Siegel's ill-chosen comparison to Martin Amis is rather revealing, then:.House of Meetings excelled at a kind of filigreed human misery because its narrator had to have developed a carapace against the horrors of the Stalinist gulag and was therefore able to write about it with a molten temperature that devours euphemism and moral distancing techniques such as the face-kicking passage from What is the What Siegel excerpts. House of Meetings was also a more challenging book because that narrator was a horrible human being who still managed to come off as pitiable. Imagine Eggers' trying his hand at depicting villainy or moral ambiguity and you see why he's a failure as a novelist.
I once heard an editor of a popular political magazine describe Eggers as a "professional orphan," a judgment I thought harsh at the time. Now I'm not so sure. No doubt his very real and poignantly rendered suffering in A Heartbreaking Work of Staggering Genius was rooted in the months-apart loss of both his parents, and the burden of acting a surrogate father to his brother.

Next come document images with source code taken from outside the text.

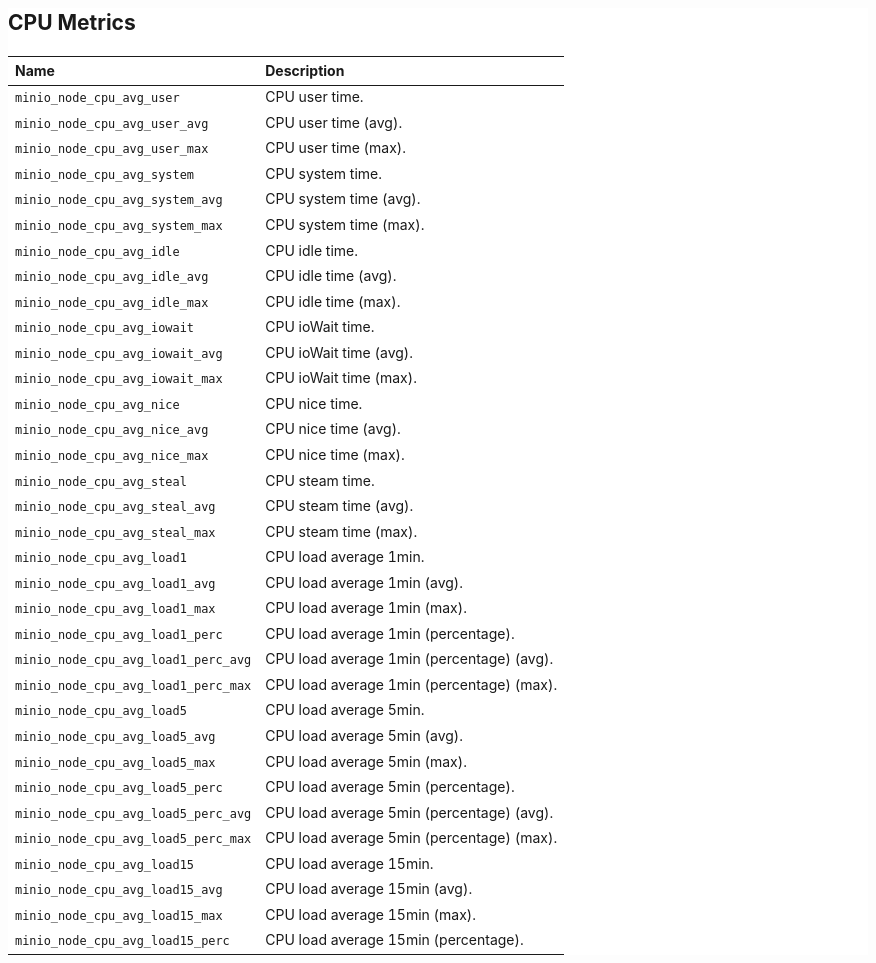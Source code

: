 
## CPU Metrics

| Name                                 | Description                                |
|:-------------------------------------|:-------------------------------------------|
| `minio_node_cpu_avg_user`            | CPU user time.                             |
| `minio_node_cpu_avg_user_avg`        | CPU user time (avg).                       |
| `minio_node_cpu_avg_user_max`        | CPU user time (max).                       |
| `minio_node_cpu_avg_system`          | CPU system time.                           |
| `minio_node_cpu_avg_system_avg`      | CPU system time (avg).                     |
| `minio_node_cpu_avg_system_max`      | CPU system time (max).                     |
| `minio_node_cpu_avg_idle`            | CPU idle time.                             |
| `minio_node_cpu_avg_idle_avg`        | CPU idle time (avg).                       |
| `minio_node_cpu_avg_idle_max`        | CPU idle time (max).                       |
| `minio_node_cpu_avg_iowait`          | CPU ioWait time.                           |
| `minio_node_cpu_avg_iowait_avg`      | CPU ioWait time (avg).                     |
| `minio_node_cpu_avg_iowait_max`      | CPU ioWait time (max).                     |
| `minio_node_cpu_avg_nice`            | CPU nice time.                             |
| `minio_node_cpu_avg_nice_avg`        | CPU nice time (avg).                       |
| `minio_node_cpu_avg_nice_max`        | CPU nice time (max).                       |
| `minio_node_cpu_avg_steal`           | CPU steam time.                            |
| `minio_node_cpu_avg_steal_avg`       | CPU steam time (avg).                      |
| `minio_node_cpu_avg_steal_max`       | CPU steam time (max).                      |
| `minio_node_cpu_avg_load1`           | CPU load average 1min.                     |
| `minio_node_cpu_avg_load1_avg`       | CPU load average 1min (avg).               |
| `minio_node_cpu_avg_load1_max`       | CPU load average 1min (max).               |
| `minio_node_cpu_avg_load1_perc`      | CPU load average 1min (percentage).        |
| `minio_node_cpu_avg_load1_perc_avg`  | CPU load average 1min (percentage) (avg).  |
| `minio_node_cpu_avg_load1_perc_max`  | CPU load average 1min (percentage) (max).  |
| `minio_node_cpu_avg_load5`           | CPU load average 5min.                     |
| `minio_node_cpu_avg_load5_avg`       | CPU load average 5min (avg).               |
| `minio_node_cpu_avg_load5_max`       | CPU load average 5min (max).               |
| `minio_node_cpu_avg_load5_perc`      | CPU load average 5min (percentage).        |
| `minio_node_cpu_avg_load5_perc_avg`  | CPU load average 5min (percentage) (avg).  |
| `minio_node_cpu_avg_load5_perc_max`  | CPU load average 5min (percentage) (max).  |
| `minio_node_cpu_avg_load15`          | CPU load average 15min.                    |
| `minio_node_cpu_avg_load15_avg`      | CPU load average 15min (avg).              |
| `minio_node_cpu_avg_load15_max`      | CPU load average 15min (max).              |
| `minio_node_cpu_avg_load15_perc`     | CPU load average 15min (percentage).       |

However, Eggers has not evolved as a writer since then, nor has his ken shown any signs of widening. Oliver Twist has not let go of the pen that tells the same story of pummeled and robbed youth. He's professed a wide reading and an assimilation of good influences (even though the man who thinks Henderson the Rain King is Bellow's best novel is probably going to want to write about Africa — Africa! — to his own peril), but Eggers hasn't yet realized that his true metier is for salvation, not fiction.
Let Eggers do his good works in peace. Let him save the children and the shelf space at the same time.